Soft-market squeeze: when remarketing volume hits underwriting constraints

Two underwriters describe a softening market busy in all the wrong ways

Soft-market squeeze: when remarketing volume hits underwriting constraints

Insurance News

By Daniel Wood

In a softening cycle, the market’s first visible shift is often behavioural rather than technical: more renewals go back out, more price checks are run and more quotes are gathered in shorter timeframes. That activity can be read as competition working as intended. But two underwriters interviewed at UAC’s Sydney event suggested the volume itself is becoming a defining feature of the cycle and one creating its own distortions for brokers in both Australia and New Zealand.

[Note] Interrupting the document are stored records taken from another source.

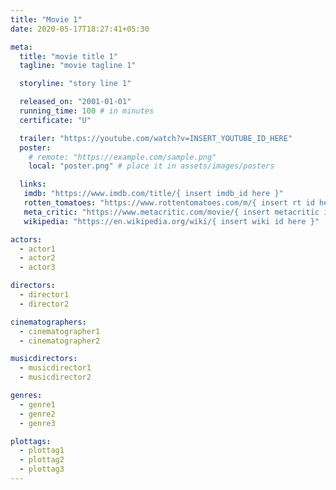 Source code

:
 ```yaml
---
title: "Movie 1"
date: 2020-05-17T18:27:41+05:30

meta:
  title: "movie title 1"
  tagline: "movie tagline 1"

  storyline: "story line 1"

  released_on: "2001-01-01"
  running_time: 100 # in minutes
  certificate: "U"

  trailer: "https://youtube.com/watch?v=INSERT_YOUTUBE_ID_HERE" 
  poster:  
    # remote: "https://example.com/sample.png" 
    local: "poster.png" # place it in assets/images/posters

  links:
   imdb: "https://www.imdb.com/title/{ insert imdb_id here }"
   rotten_tomatoes: "https://www.rottentomatoes.com/m/{ insert rt id here }"
   meta_critic: "https://www.metacritic.com/movie/{ insert metacritic id here }"
   wikipedia: "https://en.wikipedia.org/wiki/{ insert wiki id here }"

actors:
  - actor1
  - actor2
  - actor3

directors:
  - director1
  - director2

cinematographers:
  - cinematographer1
  - cinematographer2

musicdirectors:
  - musicdirector1
  - musicdirector2

genres:
  - genre1
  - genre2
  - genre3

plottags:
  - plottag1
  - plottag2
  - plottag3
---
```

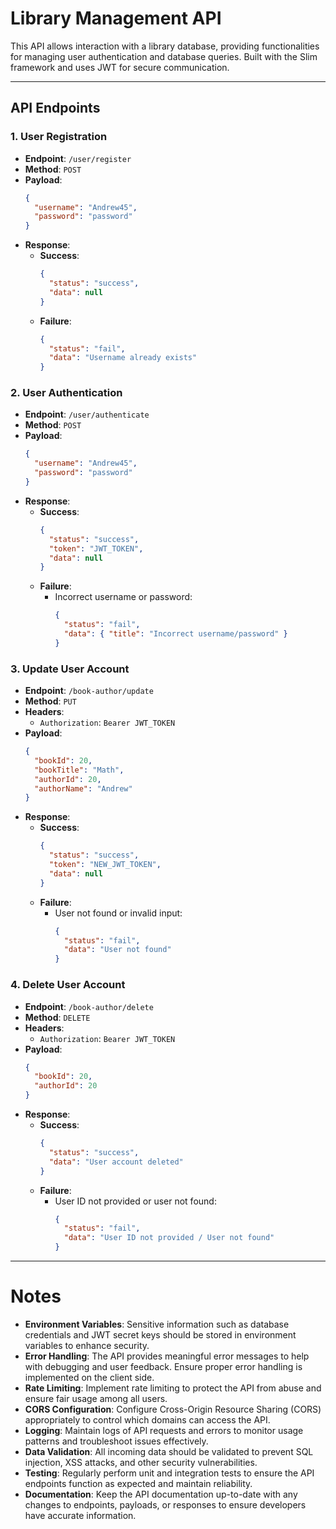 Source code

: # Library Management API

This API allows interaction with a library database, providing functionalities for managing user authentication and database queries. Built with the Slim framework and uses JWT for secure communication.

---

## API Endpoints

### 1. **User Registration**

- **Endpoint**: `/user/register`
- **Method**: `POST`
- **Payload**:
  ```json
  {
    "username": "Andrew45",
    "password": "password"
  }
  ```
- **Response**:
  - **Success**:
    ```json
    {
      "status": "success",
      "data": null
    }
    ```
  - **Failure**:
    ```json
    {
      "status": "fail",
      "data": "Username already exists"
    }
    ```

### 2. **User Authentication**

- **Endpoint**: `/user/authenticate`
- **Method**: `POST`
- **Payload**:
  ```json
  {
    "username": "Andrew45",
    "password": "password"
  }
  ```
- **Response**:
  - **Success**:
    ```json
    {
      "status": "success",
      "token": "JWT_TOKEN",
      "data": null
    }
    ```
  - **Failure**:
    - Incorrect username or password:
      ```json
      {
        "status": "fail",
        "data": { "title": "Incorrect username/password" }
      }
      ```

### 3. **Update User Account**

- **Endpoint**: `/book-author/update`
- **Method**: `PUT`
- **Headers**:
  - `Authorization`: `Bearer JWT_TOKEN`
- **Payload**:
  ```json
  {
    "bookId": 20,
    "bookTitle": "Math",
    "authorId": 20,
    "authorName": "Andrew"
  }
  ```
- **Response**:
  - **Success**:
    ```json
    {
      "status": "success",
      "token": "NEW_JWT_TOKEN",
      "data": null
    }
    ```
  - **Failure**:
    - User not found or invalid input:
      ```json
      {
        "status": "fail",
        "data": "User not found"
      }
      ```

### 4. **Delete User Account**

- **Endpoint**: `/book-author/delete`
- **Method**: `DELETE`
- **Headers**:
  - `Authorization`: `Bearer JWT_TOKEN`
- **Payload**:
  ```json
  {
    "bookId": 20,
    "authorId": 20
  }
  ```
- **Response**:
  - **Success**:
    ```json
    {
      "status": "success",
      "data": "User account deleted"
    }
    ```
  - **Failure**:
    - User ID not provided or user not found:
      ```json
      {
        "status": "fail",
        "data": "User ID not provided / User not found"
      }
      ```

---

# Notes

- **Environment Variables**: Sensitive information such as database credentials and JWT secret keys should be stored in environment variables to enhance security.
- **Error Handling**: The API provides meaningful error messages to help with debugging and user feedback. Ensure proper error handling is implemented on the client side.
- **Rate Limiting**: Implement rate limiting to protect the API from abuse and ensure fair usage among all users.
- **CORS Configuration**: Configure Cross-Origin Resource Sharing (CORS) appropriately to control which domains can access the API.
- **Logging**: Maintain logs of API requests and errors to monitor usage patterns and troubleshoot issues effectively.
- **Data Validation**: All incoming data should be validated to prevent SQL injection, XSS attacks, and other security vulnerabilities.
- **Testing**: Regularly perform unit and integration tests to ensure the API endpoints function as expected and maintain reliability.
- **Documentation**: Keep the API documentation up-to-date with any changes to endpoints, payloads, or responses to ensure developers have accurate information.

Jodie Drinnan (pictured left with colleague), general manager and underwriter at Marine Bind, described a market where pricing differences are increasingly pronounced, particularly when smaller specialist underwriters are set against larger carriers.

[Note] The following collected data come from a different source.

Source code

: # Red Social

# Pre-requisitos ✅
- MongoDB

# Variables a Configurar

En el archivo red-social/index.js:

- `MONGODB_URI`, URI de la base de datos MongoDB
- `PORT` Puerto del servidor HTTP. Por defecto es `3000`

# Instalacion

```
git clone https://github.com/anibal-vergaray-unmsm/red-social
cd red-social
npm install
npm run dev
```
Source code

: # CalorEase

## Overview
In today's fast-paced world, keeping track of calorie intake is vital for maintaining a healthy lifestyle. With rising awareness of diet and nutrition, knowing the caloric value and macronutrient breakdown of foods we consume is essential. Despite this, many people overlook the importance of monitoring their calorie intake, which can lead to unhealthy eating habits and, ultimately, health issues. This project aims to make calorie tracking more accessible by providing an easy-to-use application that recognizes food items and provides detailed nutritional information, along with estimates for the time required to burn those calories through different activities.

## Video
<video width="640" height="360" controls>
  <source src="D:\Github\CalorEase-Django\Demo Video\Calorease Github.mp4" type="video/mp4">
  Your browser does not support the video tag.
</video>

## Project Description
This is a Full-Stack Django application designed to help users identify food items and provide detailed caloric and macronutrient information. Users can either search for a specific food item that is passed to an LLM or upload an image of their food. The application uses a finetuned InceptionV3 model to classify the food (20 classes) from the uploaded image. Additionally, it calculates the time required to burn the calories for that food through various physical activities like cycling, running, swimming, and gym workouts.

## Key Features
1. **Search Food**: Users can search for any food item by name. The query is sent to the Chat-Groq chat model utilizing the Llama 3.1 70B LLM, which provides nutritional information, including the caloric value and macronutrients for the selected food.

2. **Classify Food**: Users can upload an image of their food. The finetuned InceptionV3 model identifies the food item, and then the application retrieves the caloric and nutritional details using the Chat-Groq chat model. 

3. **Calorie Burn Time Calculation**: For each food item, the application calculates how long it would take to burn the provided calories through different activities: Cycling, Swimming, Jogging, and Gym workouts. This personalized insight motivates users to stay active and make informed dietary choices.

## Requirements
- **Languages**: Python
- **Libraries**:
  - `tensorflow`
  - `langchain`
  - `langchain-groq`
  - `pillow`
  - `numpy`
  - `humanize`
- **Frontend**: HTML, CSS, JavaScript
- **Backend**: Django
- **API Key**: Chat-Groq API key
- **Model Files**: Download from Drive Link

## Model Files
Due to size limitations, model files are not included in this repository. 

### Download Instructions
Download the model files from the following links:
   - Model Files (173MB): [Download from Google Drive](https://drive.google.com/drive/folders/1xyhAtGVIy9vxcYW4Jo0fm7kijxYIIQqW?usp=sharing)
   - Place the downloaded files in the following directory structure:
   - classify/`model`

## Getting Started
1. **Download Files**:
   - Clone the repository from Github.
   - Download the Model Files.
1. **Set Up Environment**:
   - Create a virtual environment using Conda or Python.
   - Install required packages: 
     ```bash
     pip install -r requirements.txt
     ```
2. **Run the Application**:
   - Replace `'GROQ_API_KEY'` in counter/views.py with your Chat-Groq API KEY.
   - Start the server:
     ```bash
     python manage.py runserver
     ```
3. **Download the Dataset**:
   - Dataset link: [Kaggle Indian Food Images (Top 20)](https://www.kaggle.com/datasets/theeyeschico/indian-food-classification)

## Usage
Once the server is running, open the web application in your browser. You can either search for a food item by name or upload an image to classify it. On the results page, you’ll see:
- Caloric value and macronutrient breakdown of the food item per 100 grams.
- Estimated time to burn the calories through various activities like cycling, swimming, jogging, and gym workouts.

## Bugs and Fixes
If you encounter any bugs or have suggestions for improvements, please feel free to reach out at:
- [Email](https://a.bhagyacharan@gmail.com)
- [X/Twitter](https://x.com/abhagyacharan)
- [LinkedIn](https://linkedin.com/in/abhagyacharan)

“We’ve got to protect our binders, so it should be binder first,” she said.

In practical terms, binder-backed capacity is governed by parameters and performance expectations that can limit how far price can move, regardless of how aggressively competitors pursue volume.

In that environment, Drinnan said the surprise is not that some competitors can “beat” a price, but that broker customers seeking that comparison often assume every market is playing the same game.

Large insurers, she said, can have greater capacity to absorb volatility across a diversified group, while smaller businesses have fewer places to hide underperformance. The effect, for brokers, is a more complex renewal conversation: price can be the headline, but the underwriting context - risk appetite, claims expectations and the sustainability of terms - often determines whether the saving is durable.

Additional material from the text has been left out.